I’m running load tests using k6, and the console output is very verbose. I want to reduce it so I only see warnings or errors.
Is there a way to configure the log level in k6? For example, I tried using console.log in my script like this:
import http from 'k6/http';
import { check } from 'k6';
export default function () {
    let res = http.get('https://test.k6.io');
    console.log(`Status: ${res.status}`); // How can I control the log level of this output?
    check(res, { 'status is 200': (r) => r.status === 200 });
}
I want to know if there’s a built-in way to filter or set log levels for output messages.
             
            
              
              
              
            
           
          
            
            
              In my experience, the best way to control verbosity in k6 is via environment variables when running the test. k6 supports log-level filtering for internal logging.
For example:
K6_LOG_LEVEL=warning k6 run script.js
This reduces the output to only warnings and errors.

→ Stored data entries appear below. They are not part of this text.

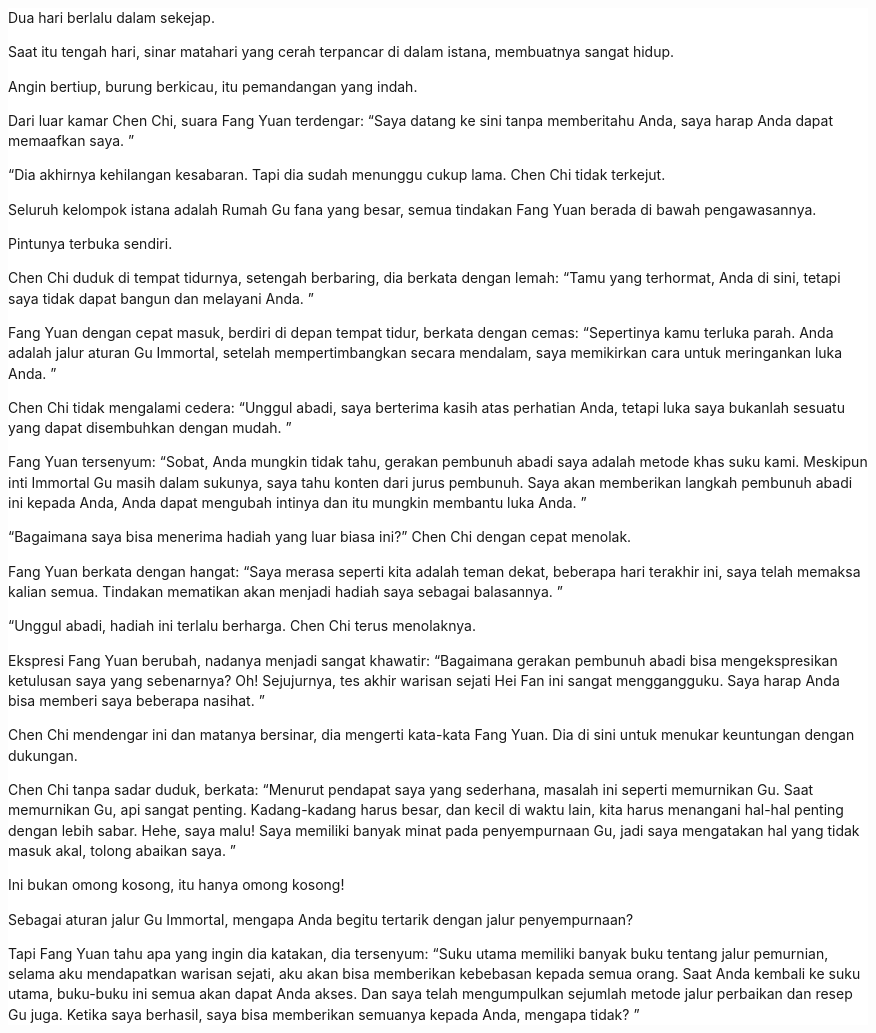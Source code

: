 Dua hari berlalu dalam sekejap.

Saat itu tengah hari, sinar matahari yang cerah terpancar di dalam istana, membuatnya sangat hidup.

Angin bertiup, burung berkicau, itu pemandangan yang indah.

Dari luar kamar Chen Chi, suara Fang Yuan terdengar: “Saya datang ke sini tanpa memberitahu Anda, saya harap Anda dapat memaafkan saya. ”

“Dia akhirnya kehilangan kesabaran. Tapi dia sudah menunggu cukup lama. Chen Chi tidak terkejut.

Seluruh kelompok istana adalah Rumah Gu fana yang besar, semua tindakan Fang Yuan berada di bawah pengawasannya.

Pintunya terbuka sendiri.

Chen Chi duduk di tempat tidurnya, setengah berbaring, dia berkata dengan lemah: “Tamu yang terhormat, Anda di sini, tetapi saya tidak dapat bangun dan melayani Anda. ”



Fang Yuan dengan cepat masuk, berdiri di depan tempat tidur, berkata dengan cemas: “Sepertinya kamu terluka parah. Anda adalah jalur aturan Gu Immortal, setelah mempertimbangkan secara mendalam, saya memikirkan cara untuk meringankan luka Anda. ”

Chen Chi tidak mengalami cedera: “Unggul abadi, saya berterima kasih atas perhatian Anda, tetapi luka saya bukanlah sesuatu yang dapat disembuhkan dengan mudah. ”

Fang Yuan tersenyum: “Sobat, Anda mungkin tidak tahu, gerakan pembunuh abadi saya adalah metode khas suku kami. Meskipun inti Immortal Gu masih dalam sukunya, saya tahu konten dari jurus pembunuh. Saya akan memberikan langkah pembunuh abadi ini kepada Anda, Anda dapat mengubah intinya dan itu mungkin membantu luka Anda. ”

“Bagaimana saya bisa menerima hadiah yang luar biasa ini?” Chen Chi dengan cepat menolak.

Fang Yuan berkata dengan hangat: “Saya merasa seperti kita adalah teman dekat, beberapa hari terakhir ini, saya telah memaksa kalian semua. Tindakan mematikan akan menjadi hadiah saya sebagai balasannya. ”

“Unggul abadi, hadiah ini terlalu berharga. Chen Chi terus menolaknya.

Ekspresi Fang Yuan berubah, nadanya menjadi sangat khawatir: “Bagaimana gerakan pembunuh abadi bisa mengekspresikan ketulusan saya yang sebenarnya? Oh! Sejujurnya, tes akhir warisan sejati Hei Fan ini sangat menggangguku. Saya harap Anda bisa memberi saya beberapa nasihat. ”

Chen Chi mendengar ini dan matanya bersinar, dia mengerti kata-kata Fang Yuan. Dia di sini untuk menukar keuntungan dengan dukungan.

Chen Chi tanpa sadar duduk, berkata: “Menurut pendapat saya yang sederhana, masalah ini seperti memurnikan Gu. Saat memurnikan Gu, api sangat penting. Kadang-kadang harus besar, dan kecil di waktu lain, kita harus menangani hal-hal penting dengan lebih sabar. Hehe, saya malu! Saya memiliki banyak minat pada penyempurnaan Gu, jadi saya mengatakan hal yang tidak masuk akal, tolong abaikan saya. ”

Ini bukan omong kosong, itu hanya omong kosong!

Sebagai aturan jalur Gu Immortal, mengapa Anda begitu tertarik dengan jalur penyempurnaan?

Tapi Fang Yuan tahu apa yang ingin dia katakan, dia tersenyum: “Suku utama memiliki banyak buku tentang jalur pemurnian, selama aku mendapatkan warisan sejati, aku akan bisa memberikan kebebasan kepada semua orang. Saat Anda kembali ke suku utama, buku-buku ini semua akan dapat Anda akses. Dan saya telah mengumpulkan sejumlah metode jalur perbaikan dan resep Gu juga. Ketika saya berhasil, saya bisa memberikan semuanya kepada Anda, mengapa tidak? ”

You can also use K6_LOG_LEVEL=error for just errors, or info/debug for more verbose output.
Keep in mind that console.log calls in your script always print to stdout, so these env variables don’t filter console.log, only internal k6 logs.
To get started with K6 follow this documentation on K6 testing and get detail insights.
             
            
              
              
              
            
           
          
            
            
              I ran into the same issue: console.log always prints, which can clutter CI logs.
One trick I use is to create a wrapper function:
const logLevel = 'warning'; // 'info', 'warning', 'error'
function log(msg, level = 'info') {
    const levels = { debug: 0, info: 1, warning: 2, error: 3 };
    if (levels[level] >= levels[logLevel]) {
        console.log(`[${level.toUpperCase()}] ${msg}`);
    }
}
export default function () {
    log('This is info', 'info');
    log('This is a warning', 'warning');
}
This gives you full control over which messages appear based on your defined log level.
             
            
              
              
              
            
           
          
            
            
              For CI pipelines, I often don’t need console.log messages at all. In those cases, I either comment them out or redirect stdout/stderr when invoking k6:
k6 run script.js > /dev/null 2>&1
Then only k6 internal warnings/errors will show if you combine it with K6_LOG_LEVEL=warning. This keeps your CI logs clean without changing the script.